Task instructions
No pictures should appear in the copy; otherwise retype the entries exactly.

[[ Supplied information open ]]

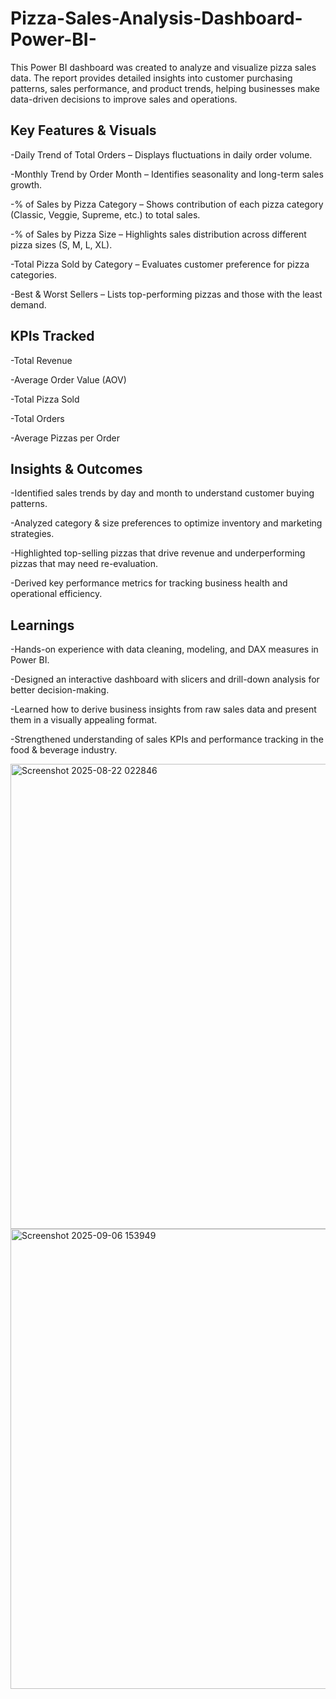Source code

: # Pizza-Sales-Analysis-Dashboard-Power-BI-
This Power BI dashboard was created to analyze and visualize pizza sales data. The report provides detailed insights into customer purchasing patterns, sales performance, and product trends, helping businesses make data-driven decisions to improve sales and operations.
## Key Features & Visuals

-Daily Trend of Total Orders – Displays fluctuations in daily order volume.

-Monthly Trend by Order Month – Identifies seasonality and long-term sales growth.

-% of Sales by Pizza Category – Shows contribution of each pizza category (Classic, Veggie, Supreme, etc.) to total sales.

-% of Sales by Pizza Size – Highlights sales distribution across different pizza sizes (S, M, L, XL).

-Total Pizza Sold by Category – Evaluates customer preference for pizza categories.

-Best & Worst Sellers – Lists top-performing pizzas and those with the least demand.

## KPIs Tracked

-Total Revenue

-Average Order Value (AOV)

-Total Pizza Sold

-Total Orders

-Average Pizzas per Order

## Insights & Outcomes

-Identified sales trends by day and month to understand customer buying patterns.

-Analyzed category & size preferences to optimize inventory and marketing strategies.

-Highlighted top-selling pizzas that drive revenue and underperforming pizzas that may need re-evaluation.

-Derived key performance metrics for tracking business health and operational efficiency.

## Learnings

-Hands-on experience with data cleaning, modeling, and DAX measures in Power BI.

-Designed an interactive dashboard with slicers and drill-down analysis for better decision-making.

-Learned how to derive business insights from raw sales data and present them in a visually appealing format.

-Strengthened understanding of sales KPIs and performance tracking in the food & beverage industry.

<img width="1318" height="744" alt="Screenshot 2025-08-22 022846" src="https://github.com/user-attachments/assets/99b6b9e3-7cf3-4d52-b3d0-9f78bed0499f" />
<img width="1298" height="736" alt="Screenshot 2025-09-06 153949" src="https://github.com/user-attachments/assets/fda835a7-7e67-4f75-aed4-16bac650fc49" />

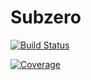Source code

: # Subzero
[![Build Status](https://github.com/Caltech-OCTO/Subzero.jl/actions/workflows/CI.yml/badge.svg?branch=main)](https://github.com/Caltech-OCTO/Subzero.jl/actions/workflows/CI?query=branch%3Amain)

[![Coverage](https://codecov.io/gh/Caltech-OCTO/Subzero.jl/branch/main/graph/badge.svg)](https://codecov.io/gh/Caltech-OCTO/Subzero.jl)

[[ Supplied information closed ]]

Solution to this problem
Source code

: # Pizza-Sales-Analysis-Dashboard-Power-BI-
This Power BI dashboard was created to analyze and visualize pizza sales data. The report provides detailed insights into customer purchasing patterns, sales performance, and product trends, helping businesses make data-driven decisions to improve sales and operations.
## Key Features & Visuals

-Daily Trend of Total Orders – Displays fluctuations in daily order volume.

-Monthly Trend by Order Month – Identifies seasonality and long-term sales growth.

-% of Sales by Pizza Category – Shows contribution of each pizza category (Classic, Veggie, Supreme, etc.) to total sales.

-% of Sales by Pizza Size – Highlights sales distribution across different pizza sizes (S, M, L, XL).

-Total Pizza Sold by Category – Evaluates customer preference for pizza categories.

-Best & Worst Sellers – Lists top-performing pizzas and those with the least demand.

## KPIs Tracked

-Total Revenue

-Average Order Value (AOV)

-Total Pizza Sold

-Total Orders

-Average Pizzas per Order

## Insights & Outcomes

-Identified sales trends by day and month to understand customer buying patterns.

-Analyzed category & size preferences to optimize inventory and marketing strategies.

-Highlighted top-selling pizzas that drive revenue and underperforming pizzas that may need re-evaluation.

-Derived key performance metrics for tracking business health and operational efficiency.

## Learnings

-Hands-on experience with data cleaning, modeling, and DAX measures in Power BI.

-Designed an interactive dashboard with slicers and drill-down analysis for better decision-making.

-Learned how to derive business insights from raw sales data and present them in a visually appealing format.

-Strengthened understanding of sales KPIs and performance tracking in the food & beverage industry.

<img width="1318" height="744" alt="Screenshot 2025-08-22 022846" src="https://github.com/user-attachments/assets/99b6b9e3-7cf3-4d52-b3d0-9f78bed0499f" />
<img width="1298" height="736" alt="Screenshot 2025-09-06 153949" src="https://github.com/user-attachments/assets/fda835a7-7e67-4f75-aed4-16bac650fc49" />

Source code

: # Subzero
[![Build Status](https://github.com/Caltech-OCTO/Subzero.jl/actions/workflows/CI.yml/badge.svg?branch=main)](https://github.com/Caltech-OCTO/Subzero.jl/actions/workflows/CI?query=branch%3Amain)

[![Coverage](https://codecov.io/gh/Caltech-OCTO/Subzero.jl/branch/main/graph/badge.svg)](https://codecov.io/gh/Caltech-OCTO/Subzero.jl)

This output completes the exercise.